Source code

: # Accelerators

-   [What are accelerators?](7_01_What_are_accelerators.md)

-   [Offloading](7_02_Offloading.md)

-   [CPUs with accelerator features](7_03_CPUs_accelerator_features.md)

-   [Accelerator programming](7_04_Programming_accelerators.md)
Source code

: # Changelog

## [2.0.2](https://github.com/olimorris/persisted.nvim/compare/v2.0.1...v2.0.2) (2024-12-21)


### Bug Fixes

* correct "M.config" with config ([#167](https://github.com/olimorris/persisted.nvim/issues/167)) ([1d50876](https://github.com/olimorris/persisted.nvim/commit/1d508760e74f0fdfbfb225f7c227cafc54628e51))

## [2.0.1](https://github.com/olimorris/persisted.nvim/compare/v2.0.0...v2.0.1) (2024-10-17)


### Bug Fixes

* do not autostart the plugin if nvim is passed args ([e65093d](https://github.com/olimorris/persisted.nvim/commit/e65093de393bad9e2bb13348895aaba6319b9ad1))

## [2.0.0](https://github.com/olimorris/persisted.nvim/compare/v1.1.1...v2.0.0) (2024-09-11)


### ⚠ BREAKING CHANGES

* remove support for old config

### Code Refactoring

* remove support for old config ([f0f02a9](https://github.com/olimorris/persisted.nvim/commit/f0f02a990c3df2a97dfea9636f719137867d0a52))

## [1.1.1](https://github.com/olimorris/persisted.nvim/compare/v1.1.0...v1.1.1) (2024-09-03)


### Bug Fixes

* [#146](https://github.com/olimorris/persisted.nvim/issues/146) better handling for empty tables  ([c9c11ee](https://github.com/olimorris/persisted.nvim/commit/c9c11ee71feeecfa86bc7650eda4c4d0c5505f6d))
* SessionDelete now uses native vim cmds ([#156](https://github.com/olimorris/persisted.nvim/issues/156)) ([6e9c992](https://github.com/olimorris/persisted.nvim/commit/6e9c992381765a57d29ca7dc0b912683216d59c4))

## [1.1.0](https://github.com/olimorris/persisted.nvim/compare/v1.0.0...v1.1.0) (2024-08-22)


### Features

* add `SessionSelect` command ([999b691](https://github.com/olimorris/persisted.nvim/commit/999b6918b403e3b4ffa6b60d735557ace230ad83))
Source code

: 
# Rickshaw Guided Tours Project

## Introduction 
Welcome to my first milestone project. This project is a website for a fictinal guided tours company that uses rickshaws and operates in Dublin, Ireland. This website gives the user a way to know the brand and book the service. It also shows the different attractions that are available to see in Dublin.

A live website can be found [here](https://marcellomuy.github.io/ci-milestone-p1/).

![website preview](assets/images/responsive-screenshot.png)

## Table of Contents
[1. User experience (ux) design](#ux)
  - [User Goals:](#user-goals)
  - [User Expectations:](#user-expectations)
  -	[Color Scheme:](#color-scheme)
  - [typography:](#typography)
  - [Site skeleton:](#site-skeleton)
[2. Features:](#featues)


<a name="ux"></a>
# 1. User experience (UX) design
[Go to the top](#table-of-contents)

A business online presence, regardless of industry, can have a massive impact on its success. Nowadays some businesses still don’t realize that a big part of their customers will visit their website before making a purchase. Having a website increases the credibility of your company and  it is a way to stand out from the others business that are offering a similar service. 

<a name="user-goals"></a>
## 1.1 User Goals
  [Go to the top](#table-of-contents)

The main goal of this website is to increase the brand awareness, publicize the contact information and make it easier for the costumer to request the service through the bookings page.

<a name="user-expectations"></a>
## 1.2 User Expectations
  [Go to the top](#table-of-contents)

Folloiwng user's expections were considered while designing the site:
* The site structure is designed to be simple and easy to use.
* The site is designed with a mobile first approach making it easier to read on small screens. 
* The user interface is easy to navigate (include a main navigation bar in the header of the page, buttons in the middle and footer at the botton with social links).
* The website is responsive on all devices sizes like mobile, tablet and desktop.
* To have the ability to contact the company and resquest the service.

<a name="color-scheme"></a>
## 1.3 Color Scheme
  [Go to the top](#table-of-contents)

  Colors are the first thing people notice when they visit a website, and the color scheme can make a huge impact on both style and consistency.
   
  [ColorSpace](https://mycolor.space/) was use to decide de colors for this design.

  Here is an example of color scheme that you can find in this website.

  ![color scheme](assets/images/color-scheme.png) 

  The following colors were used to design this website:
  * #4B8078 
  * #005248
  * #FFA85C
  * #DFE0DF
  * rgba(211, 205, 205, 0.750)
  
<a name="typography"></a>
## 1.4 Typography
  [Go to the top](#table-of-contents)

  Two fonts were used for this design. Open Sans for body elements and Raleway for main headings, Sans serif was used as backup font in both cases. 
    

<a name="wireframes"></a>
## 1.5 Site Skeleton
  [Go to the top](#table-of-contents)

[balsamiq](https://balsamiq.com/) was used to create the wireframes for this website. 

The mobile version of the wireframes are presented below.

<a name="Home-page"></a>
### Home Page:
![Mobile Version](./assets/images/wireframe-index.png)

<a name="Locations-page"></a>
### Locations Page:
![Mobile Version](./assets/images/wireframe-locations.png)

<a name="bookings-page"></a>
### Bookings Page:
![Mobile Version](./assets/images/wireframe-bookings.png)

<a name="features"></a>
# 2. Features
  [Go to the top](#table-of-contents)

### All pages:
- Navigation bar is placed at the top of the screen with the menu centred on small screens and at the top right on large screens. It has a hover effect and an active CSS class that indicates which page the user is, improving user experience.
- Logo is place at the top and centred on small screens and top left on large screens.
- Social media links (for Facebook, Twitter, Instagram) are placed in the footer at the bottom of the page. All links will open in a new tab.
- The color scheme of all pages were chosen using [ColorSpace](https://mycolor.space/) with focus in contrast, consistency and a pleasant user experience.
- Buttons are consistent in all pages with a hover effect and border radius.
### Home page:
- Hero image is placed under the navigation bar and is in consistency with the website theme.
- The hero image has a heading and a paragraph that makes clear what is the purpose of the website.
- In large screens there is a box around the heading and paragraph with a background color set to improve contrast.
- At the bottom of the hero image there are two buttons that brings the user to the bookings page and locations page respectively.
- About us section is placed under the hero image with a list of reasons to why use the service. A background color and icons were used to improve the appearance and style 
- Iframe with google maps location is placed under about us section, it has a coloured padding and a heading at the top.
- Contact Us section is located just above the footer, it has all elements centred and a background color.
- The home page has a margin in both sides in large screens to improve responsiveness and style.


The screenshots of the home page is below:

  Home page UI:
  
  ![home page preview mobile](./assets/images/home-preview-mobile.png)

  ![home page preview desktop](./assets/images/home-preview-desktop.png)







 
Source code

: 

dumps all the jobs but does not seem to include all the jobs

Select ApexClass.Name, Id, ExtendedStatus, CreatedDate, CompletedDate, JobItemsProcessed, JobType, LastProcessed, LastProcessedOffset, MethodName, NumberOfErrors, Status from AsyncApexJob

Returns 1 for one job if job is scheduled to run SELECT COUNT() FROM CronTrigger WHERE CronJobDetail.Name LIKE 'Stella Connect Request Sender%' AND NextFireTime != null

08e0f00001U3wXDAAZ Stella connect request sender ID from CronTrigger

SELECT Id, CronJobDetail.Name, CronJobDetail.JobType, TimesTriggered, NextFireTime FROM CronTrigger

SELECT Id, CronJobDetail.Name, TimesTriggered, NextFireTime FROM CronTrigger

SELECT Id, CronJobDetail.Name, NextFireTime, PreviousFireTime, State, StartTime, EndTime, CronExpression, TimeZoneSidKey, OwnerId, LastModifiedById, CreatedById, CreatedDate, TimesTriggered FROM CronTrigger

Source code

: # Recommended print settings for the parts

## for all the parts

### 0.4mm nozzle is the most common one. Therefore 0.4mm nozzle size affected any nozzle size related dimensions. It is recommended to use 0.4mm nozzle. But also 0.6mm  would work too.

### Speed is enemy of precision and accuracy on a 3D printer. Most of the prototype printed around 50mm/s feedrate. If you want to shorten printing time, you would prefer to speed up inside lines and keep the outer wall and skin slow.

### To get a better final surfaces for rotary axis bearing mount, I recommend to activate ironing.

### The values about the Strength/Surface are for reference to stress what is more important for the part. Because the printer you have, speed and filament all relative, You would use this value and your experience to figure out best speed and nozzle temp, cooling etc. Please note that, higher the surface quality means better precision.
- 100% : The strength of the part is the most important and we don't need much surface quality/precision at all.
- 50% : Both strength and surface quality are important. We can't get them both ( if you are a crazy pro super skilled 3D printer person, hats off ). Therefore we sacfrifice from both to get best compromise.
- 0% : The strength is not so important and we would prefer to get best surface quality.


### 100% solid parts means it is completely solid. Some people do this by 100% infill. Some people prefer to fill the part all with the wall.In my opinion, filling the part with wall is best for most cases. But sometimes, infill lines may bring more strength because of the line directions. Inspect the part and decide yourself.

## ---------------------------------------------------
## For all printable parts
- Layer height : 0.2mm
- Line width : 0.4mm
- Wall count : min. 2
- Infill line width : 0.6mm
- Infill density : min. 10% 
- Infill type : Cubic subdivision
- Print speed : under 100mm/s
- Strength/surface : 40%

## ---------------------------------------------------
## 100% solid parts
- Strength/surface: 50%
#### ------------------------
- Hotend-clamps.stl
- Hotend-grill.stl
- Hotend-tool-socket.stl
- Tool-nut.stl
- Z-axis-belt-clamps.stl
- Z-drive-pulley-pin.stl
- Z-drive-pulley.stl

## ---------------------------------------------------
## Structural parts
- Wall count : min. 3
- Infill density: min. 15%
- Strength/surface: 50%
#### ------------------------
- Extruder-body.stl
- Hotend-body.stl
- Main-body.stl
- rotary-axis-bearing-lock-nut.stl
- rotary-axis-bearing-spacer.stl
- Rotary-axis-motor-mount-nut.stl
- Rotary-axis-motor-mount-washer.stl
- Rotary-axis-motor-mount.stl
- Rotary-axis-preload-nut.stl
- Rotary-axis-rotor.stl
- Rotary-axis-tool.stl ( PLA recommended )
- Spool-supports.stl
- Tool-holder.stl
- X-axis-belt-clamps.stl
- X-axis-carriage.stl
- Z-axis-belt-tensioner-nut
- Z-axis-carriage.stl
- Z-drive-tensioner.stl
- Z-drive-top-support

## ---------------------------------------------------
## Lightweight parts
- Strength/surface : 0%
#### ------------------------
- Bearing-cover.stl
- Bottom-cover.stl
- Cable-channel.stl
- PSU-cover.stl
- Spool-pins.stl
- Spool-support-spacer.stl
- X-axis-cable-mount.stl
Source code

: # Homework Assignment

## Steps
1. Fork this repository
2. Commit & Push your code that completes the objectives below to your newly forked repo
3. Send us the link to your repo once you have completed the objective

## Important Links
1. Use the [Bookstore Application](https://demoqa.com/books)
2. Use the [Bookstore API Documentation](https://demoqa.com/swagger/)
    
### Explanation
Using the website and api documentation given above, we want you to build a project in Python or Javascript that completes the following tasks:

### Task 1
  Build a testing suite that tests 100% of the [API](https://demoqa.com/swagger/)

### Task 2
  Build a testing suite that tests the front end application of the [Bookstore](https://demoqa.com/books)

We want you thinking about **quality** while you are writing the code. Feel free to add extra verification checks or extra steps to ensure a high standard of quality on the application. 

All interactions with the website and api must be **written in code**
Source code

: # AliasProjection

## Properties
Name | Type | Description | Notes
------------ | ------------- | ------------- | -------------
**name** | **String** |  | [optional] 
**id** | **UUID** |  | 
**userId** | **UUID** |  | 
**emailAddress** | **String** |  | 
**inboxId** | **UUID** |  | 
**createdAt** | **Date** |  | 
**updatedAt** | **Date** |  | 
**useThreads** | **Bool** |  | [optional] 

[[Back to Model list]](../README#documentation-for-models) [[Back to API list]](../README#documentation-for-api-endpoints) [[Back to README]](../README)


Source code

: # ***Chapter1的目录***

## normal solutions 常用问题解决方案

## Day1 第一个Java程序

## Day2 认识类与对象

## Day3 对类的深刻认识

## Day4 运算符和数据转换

════════════════

▶ [EXERCISE OBJECTIVE]
Look over the entries above and say how many lines contain "nozzle"; give only the number.

▶ [RESPONSE AREA]
2